- **Work task**: Each line of the material that mentions the word "this" is to be copied.

- **Supplied records**:

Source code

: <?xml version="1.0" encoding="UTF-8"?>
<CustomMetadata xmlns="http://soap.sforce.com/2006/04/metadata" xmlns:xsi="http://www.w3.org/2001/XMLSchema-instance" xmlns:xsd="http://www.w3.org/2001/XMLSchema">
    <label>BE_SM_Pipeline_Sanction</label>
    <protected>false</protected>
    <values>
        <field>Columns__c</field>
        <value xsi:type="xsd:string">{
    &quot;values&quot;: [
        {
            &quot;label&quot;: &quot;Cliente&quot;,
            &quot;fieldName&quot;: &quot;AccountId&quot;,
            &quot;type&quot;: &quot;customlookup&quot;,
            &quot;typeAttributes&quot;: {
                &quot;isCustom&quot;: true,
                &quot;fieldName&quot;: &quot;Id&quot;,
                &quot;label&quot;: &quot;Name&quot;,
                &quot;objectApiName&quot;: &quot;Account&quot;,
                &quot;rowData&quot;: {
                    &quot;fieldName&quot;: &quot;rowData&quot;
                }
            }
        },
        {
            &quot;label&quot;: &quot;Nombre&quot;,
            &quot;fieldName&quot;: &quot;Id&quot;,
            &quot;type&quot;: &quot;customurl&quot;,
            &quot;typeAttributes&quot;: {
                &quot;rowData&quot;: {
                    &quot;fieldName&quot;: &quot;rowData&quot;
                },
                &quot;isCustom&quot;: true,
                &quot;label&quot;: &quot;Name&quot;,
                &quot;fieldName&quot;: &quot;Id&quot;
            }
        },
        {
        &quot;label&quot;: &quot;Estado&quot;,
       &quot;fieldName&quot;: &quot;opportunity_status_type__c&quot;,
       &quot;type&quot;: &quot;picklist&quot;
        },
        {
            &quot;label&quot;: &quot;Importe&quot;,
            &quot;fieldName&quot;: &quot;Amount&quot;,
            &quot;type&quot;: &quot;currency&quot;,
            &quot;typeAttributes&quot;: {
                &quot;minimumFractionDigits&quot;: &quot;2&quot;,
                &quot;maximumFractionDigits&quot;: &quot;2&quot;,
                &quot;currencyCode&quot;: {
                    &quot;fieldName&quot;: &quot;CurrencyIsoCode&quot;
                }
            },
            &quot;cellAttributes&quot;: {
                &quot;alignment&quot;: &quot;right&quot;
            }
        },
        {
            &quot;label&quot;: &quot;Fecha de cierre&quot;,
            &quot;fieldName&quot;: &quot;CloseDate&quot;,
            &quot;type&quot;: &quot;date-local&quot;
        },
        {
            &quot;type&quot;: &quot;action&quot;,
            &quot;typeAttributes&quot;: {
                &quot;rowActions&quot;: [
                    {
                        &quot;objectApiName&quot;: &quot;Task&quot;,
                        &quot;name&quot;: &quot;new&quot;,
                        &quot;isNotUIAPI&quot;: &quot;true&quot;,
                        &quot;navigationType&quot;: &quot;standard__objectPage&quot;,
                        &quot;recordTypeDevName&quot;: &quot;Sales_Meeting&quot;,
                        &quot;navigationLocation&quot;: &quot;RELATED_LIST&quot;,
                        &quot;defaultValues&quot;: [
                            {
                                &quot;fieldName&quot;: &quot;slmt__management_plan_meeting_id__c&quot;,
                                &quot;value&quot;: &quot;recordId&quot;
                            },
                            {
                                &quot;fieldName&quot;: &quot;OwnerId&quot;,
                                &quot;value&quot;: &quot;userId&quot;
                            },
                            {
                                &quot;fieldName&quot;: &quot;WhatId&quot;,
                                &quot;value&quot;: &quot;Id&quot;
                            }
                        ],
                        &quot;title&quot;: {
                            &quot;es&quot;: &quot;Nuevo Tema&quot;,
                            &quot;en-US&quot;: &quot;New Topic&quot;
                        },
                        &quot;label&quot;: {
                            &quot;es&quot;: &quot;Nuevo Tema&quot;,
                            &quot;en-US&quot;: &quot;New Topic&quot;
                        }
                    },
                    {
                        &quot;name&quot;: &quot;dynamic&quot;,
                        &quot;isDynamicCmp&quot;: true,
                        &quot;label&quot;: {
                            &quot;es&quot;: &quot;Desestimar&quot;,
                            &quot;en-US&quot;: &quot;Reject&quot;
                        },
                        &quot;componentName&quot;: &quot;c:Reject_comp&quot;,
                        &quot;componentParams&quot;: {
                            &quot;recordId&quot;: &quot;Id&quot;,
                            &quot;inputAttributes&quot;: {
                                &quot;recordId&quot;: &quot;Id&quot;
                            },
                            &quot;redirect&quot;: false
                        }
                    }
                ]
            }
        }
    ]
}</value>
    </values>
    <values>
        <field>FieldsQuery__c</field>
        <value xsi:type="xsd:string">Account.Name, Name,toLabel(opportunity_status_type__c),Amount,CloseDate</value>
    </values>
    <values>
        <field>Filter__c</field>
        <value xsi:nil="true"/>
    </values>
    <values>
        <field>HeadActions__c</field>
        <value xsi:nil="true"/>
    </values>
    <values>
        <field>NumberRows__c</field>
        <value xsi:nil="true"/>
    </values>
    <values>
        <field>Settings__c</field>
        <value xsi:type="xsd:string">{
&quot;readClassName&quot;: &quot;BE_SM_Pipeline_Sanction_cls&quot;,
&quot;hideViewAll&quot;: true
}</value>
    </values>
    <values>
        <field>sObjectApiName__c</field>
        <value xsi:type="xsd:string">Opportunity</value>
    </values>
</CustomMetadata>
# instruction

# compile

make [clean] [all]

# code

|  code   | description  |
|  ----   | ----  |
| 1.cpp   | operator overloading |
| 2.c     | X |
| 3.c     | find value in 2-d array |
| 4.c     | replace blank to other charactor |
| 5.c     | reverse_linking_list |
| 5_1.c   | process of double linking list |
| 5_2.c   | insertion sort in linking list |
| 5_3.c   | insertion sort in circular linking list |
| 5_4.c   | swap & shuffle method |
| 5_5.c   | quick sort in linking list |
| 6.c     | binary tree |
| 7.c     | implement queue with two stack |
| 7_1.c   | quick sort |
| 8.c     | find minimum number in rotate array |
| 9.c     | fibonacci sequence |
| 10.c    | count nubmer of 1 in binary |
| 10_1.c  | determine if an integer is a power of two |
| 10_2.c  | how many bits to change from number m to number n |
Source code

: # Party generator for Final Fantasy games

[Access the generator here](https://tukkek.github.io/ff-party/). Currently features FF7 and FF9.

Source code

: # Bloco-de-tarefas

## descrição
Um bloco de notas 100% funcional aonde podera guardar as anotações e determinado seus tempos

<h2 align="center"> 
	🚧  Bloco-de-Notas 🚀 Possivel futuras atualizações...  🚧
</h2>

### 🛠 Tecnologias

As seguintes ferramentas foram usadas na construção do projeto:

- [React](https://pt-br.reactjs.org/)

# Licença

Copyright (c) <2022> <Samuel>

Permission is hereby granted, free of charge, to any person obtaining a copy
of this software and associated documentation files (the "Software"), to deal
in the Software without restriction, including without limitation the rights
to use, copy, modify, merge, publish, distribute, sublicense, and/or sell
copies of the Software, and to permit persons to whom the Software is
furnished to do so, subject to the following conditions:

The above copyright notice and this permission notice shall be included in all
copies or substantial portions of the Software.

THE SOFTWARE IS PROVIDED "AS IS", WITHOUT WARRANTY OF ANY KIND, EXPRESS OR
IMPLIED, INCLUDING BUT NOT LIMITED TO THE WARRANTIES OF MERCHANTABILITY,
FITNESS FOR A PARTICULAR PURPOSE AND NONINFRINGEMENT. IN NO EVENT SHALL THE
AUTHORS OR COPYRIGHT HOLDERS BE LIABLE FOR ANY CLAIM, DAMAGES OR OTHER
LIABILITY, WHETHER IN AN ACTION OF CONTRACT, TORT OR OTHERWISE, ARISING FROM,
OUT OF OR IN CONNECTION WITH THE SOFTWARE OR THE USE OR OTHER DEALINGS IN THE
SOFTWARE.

* * *

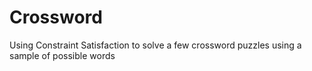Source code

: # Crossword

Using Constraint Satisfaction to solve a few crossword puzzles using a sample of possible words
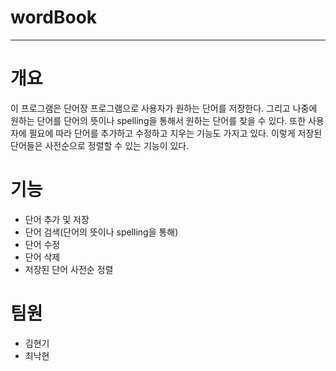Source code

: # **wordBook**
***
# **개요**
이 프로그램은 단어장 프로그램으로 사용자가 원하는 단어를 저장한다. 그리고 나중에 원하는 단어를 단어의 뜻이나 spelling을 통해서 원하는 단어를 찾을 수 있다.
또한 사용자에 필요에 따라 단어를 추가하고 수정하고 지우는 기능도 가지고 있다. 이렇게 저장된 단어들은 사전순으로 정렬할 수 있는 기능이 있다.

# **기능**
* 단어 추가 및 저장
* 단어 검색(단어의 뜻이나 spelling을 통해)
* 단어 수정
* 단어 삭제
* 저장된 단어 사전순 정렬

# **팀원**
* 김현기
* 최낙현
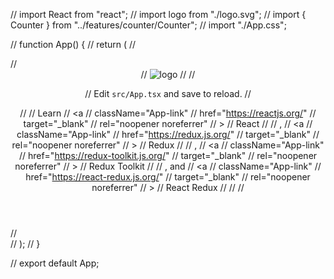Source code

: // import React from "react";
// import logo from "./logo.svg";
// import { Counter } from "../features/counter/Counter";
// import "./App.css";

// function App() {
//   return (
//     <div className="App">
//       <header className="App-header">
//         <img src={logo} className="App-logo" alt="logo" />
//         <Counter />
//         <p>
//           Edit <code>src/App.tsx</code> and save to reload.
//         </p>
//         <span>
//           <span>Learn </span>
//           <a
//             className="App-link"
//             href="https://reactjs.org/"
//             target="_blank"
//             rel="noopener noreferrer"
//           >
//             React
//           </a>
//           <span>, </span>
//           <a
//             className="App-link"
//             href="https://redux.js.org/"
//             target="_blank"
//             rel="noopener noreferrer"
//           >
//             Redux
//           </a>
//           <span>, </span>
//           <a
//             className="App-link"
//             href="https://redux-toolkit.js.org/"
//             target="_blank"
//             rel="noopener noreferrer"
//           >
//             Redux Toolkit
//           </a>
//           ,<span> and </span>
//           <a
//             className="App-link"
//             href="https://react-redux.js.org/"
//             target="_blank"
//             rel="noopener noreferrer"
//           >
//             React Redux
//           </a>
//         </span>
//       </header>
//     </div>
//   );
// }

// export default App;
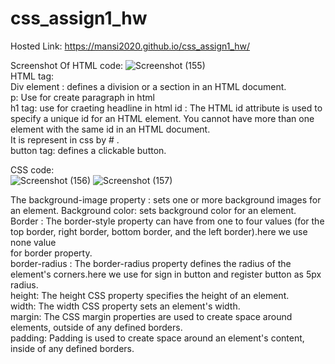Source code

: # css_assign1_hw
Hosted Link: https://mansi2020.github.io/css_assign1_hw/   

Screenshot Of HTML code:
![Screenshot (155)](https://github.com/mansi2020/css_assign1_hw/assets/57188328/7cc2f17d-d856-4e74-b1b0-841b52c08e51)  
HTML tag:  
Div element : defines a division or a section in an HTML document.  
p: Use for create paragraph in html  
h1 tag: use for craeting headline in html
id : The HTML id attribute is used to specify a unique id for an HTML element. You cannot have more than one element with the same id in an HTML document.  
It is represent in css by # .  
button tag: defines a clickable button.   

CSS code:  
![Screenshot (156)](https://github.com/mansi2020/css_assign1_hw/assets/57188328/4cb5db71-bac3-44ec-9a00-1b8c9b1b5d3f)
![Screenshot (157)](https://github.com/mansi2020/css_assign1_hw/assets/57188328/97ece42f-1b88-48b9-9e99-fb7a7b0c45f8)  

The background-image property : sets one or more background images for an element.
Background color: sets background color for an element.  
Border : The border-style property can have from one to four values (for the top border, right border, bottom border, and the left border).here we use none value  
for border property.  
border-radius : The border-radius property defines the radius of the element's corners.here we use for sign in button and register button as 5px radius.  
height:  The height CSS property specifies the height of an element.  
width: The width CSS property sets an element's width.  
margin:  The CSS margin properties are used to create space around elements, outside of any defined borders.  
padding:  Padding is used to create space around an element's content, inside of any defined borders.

==

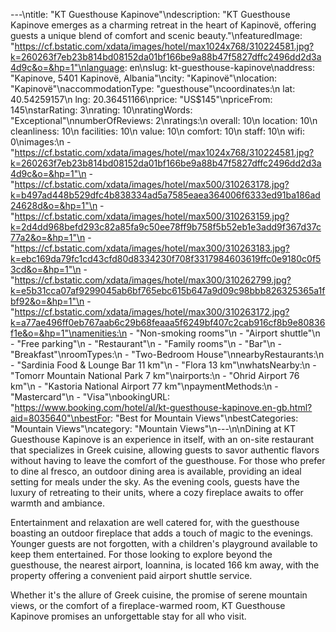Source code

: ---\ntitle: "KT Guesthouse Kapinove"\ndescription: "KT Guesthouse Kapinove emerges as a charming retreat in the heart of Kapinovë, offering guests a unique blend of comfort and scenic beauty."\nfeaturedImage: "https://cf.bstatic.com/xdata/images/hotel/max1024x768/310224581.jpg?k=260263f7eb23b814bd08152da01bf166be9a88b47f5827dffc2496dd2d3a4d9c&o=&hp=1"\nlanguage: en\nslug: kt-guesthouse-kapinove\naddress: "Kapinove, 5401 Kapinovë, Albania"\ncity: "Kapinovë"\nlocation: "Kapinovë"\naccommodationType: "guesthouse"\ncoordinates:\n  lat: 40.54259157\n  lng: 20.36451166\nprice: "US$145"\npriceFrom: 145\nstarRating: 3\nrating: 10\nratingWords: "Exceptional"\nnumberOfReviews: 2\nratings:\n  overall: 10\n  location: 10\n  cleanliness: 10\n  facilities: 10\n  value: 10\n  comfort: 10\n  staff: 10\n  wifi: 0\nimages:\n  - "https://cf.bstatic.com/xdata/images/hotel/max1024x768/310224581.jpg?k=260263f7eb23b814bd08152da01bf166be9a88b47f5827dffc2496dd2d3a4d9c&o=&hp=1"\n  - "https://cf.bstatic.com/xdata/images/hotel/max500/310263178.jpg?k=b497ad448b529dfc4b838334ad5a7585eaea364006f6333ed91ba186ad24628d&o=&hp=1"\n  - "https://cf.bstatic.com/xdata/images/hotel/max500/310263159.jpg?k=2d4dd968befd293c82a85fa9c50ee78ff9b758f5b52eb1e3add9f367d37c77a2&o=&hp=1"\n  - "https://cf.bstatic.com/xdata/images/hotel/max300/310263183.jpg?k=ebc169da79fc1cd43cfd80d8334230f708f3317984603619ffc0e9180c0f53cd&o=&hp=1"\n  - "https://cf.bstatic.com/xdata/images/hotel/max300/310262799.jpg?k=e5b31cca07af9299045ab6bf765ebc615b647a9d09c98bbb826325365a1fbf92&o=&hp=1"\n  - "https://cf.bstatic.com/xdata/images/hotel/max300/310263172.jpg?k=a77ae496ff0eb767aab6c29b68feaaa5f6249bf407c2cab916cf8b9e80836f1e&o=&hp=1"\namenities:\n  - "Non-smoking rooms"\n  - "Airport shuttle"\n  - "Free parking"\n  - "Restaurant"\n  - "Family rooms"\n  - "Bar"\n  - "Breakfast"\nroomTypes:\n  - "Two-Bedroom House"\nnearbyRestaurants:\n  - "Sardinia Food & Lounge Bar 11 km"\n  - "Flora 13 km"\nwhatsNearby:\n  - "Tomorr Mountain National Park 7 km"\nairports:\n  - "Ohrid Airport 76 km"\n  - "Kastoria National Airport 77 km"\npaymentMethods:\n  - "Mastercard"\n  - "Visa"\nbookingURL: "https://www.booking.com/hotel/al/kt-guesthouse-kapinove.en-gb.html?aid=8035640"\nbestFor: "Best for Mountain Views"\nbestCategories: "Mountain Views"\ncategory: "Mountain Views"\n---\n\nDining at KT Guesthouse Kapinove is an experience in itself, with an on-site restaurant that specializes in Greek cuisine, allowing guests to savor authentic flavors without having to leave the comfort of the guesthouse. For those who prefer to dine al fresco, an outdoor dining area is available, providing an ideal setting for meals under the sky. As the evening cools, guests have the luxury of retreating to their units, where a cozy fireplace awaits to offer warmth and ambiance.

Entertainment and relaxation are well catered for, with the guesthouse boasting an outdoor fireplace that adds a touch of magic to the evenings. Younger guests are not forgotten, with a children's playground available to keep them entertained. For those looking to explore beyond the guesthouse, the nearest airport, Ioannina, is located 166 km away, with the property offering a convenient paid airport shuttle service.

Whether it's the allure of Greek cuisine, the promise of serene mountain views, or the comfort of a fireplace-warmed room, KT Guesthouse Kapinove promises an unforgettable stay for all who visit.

- **Response to the exercise**:
of this software and associated documentation files (the "Software"), to deal
The above copyright notice and this permission notice shall be included in all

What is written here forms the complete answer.